◆ **Exercise description**: Among the lines below, how many have the word "Tools"? The reply is that number alone.

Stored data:
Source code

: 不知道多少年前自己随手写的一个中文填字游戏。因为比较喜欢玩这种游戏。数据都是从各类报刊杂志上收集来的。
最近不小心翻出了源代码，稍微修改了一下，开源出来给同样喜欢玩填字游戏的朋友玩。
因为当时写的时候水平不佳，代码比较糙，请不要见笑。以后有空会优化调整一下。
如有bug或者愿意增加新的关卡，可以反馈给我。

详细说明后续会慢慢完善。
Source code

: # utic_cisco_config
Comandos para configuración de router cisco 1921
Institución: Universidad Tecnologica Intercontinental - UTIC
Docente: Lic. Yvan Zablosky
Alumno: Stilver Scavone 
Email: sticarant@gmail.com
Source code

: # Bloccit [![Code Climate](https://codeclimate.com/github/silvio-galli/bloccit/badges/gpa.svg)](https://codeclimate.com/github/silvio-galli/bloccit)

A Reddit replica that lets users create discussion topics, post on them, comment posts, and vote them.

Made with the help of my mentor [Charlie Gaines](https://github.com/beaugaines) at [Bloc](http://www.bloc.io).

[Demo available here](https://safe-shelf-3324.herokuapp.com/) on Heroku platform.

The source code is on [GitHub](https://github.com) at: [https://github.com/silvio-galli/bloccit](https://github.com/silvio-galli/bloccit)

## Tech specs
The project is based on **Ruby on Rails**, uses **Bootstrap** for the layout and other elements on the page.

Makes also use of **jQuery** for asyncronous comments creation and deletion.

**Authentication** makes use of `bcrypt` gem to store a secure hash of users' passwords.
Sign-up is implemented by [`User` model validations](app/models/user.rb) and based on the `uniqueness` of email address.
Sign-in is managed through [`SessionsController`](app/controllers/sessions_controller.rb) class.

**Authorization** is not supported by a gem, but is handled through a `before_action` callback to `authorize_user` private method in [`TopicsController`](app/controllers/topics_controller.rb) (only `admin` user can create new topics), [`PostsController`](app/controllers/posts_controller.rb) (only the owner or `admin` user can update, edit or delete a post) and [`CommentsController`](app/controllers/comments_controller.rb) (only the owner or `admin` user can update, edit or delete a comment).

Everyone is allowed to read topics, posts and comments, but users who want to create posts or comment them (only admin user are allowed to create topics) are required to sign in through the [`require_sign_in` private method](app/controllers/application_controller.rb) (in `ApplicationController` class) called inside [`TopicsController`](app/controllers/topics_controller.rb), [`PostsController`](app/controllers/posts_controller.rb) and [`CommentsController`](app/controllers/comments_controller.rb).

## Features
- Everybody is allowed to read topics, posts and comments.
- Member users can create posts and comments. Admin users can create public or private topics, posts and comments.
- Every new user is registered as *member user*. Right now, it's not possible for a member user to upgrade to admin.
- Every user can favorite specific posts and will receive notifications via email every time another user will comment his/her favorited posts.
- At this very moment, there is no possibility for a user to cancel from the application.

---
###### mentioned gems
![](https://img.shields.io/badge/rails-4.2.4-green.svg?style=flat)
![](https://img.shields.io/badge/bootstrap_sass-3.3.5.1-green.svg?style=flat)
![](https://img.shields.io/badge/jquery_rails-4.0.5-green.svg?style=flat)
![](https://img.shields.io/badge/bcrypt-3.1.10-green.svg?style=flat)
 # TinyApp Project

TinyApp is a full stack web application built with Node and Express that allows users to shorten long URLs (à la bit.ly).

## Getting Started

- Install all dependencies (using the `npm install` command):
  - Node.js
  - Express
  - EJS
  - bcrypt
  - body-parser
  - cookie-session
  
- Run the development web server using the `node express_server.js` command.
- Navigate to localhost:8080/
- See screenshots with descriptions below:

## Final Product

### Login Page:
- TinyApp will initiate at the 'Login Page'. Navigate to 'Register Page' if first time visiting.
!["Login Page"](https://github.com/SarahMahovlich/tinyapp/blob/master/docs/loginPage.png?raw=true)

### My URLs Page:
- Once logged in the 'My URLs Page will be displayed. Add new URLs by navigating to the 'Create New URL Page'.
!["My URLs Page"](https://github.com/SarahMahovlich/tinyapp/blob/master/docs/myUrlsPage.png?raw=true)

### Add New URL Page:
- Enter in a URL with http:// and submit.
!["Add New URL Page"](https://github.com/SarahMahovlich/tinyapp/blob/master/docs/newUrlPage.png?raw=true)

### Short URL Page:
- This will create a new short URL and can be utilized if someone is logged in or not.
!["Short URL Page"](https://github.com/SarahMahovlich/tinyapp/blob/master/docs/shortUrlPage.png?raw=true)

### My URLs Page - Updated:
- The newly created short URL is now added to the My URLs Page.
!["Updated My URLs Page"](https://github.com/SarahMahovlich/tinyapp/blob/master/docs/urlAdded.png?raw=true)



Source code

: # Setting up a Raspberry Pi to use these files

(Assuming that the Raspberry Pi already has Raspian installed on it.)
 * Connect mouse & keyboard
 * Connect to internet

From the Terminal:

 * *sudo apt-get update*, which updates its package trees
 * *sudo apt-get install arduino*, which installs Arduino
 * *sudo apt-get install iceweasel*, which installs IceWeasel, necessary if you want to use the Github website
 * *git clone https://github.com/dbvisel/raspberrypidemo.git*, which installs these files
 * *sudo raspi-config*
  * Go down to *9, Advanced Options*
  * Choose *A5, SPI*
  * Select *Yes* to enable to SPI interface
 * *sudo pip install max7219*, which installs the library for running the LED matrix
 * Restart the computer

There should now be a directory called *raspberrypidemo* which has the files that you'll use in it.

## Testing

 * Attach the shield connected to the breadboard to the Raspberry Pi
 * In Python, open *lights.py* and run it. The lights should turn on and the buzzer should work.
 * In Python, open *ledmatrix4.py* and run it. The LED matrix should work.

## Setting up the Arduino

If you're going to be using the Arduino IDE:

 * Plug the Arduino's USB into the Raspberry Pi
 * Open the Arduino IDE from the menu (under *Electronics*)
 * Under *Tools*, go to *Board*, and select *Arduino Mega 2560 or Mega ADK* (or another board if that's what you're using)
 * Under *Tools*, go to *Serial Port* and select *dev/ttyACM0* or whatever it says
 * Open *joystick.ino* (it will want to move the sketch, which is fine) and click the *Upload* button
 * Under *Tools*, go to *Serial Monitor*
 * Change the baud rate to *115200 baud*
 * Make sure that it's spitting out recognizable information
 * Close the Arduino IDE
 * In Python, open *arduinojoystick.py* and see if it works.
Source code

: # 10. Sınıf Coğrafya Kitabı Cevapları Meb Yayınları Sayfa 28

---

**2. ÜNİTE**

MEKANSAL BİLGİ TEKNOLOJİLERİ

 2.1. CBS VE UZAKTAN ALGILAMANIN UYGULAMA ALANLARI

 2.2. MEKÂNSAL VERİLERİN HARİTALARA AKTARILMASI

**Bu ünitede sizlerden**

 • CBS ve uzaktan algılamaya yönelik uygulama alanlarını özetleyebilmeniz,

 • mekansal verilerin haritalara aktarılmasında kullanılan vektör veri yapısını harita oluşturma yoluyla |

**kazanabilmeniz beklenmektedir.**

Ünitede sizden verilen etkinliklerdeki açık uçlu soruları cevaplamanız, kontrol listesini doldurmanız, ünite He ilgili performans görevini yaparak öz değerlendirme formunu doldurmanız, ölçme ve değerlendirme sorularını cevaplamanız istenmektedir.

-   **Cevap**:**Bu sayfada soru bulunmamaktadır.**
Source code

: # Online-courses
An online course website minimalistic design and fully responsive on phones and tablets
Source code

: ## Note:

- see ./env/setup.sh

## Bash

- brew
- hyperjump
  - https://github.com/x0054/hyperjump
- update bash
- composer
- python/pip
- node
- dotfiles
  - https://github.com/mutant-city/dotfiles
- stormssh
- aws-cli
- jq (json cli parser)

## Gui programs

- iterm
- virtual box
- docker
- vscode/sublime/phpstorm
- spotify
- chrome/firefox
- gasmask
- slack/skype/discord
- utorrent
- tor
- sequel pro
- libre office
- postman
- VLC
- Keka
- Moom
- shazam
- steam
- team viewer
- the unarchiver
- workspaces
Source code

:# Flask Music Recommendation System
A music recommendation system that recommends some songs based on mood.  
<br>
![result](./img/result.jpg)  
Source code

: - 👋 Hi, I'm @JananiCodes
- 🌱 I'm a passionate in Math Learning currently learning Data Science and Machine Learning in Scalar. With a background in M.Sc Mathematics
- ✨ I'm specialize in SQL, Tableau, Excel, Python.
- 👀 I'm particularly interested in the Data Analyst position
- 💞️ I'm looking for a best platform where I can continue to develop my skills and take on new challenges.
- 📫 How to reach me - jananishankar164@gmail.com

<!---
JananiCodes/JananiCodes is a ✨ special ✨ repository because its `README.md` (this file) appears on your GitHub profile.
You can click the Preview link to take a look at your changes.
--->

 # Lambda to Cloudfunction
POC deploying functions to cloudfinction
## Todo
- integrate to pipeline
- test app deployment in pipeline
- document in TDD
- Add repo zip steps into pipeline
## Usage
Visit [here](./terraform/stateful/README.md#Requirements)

◆ **Your response**: 3